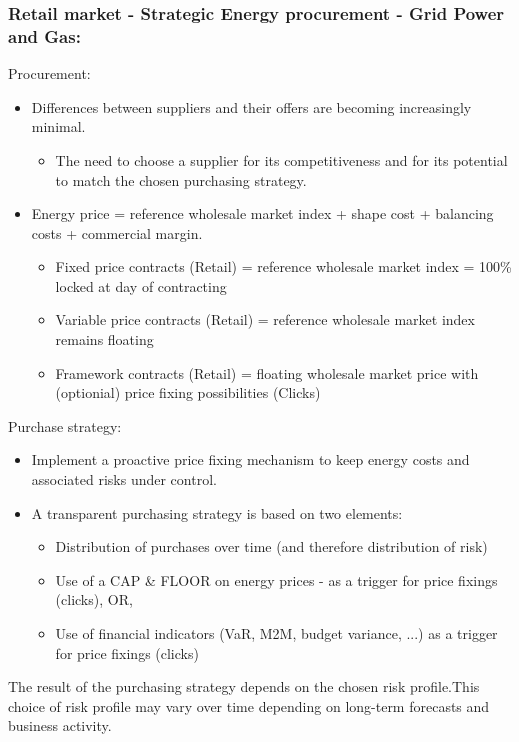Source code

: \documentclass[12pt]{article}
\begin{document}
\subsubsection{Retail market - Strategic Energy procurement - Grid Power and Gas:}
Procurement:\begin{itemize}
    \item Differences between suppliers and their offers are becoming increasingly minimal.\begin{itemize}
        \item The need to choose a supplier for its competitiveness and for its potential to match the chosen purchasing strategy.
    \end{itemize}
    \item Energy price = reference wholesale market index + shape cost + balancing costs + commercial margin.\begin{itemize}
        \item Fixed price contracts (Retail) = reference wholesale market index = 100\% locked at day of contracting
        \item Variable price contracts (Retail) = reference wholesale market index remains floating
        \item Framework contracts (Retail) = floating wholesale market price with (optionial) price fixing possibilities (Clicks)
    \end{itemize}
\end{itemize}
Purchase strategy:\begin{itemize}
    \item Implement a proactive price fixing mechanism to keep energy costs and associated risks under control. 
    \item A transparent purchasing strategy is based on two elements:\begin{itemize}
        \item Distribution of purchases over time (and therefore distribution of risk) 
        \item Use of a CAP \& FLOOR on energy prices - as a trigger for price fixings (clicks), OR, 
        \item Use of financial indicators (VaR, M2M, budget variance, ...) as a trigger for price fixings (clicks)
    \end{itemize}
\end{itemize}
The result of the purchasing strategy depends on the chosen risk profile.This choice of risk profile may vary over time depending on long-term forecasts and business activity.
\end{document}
----------
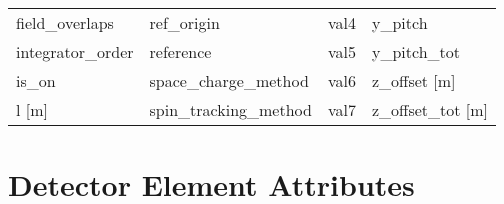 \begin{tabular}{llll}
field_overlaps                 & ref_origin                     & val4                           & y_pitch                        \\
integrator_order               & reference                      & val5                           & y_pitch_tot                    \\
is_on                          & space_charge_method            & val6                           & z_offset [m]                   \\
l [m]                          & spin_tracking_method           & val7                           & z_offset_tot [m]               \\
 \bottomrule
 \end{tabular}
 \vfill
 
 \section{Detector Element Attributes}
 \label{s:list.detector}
----------
Your reply must consist solely of the count of lines in the listing above that hold the string "chosen".

EXERCISE ANSWER:
2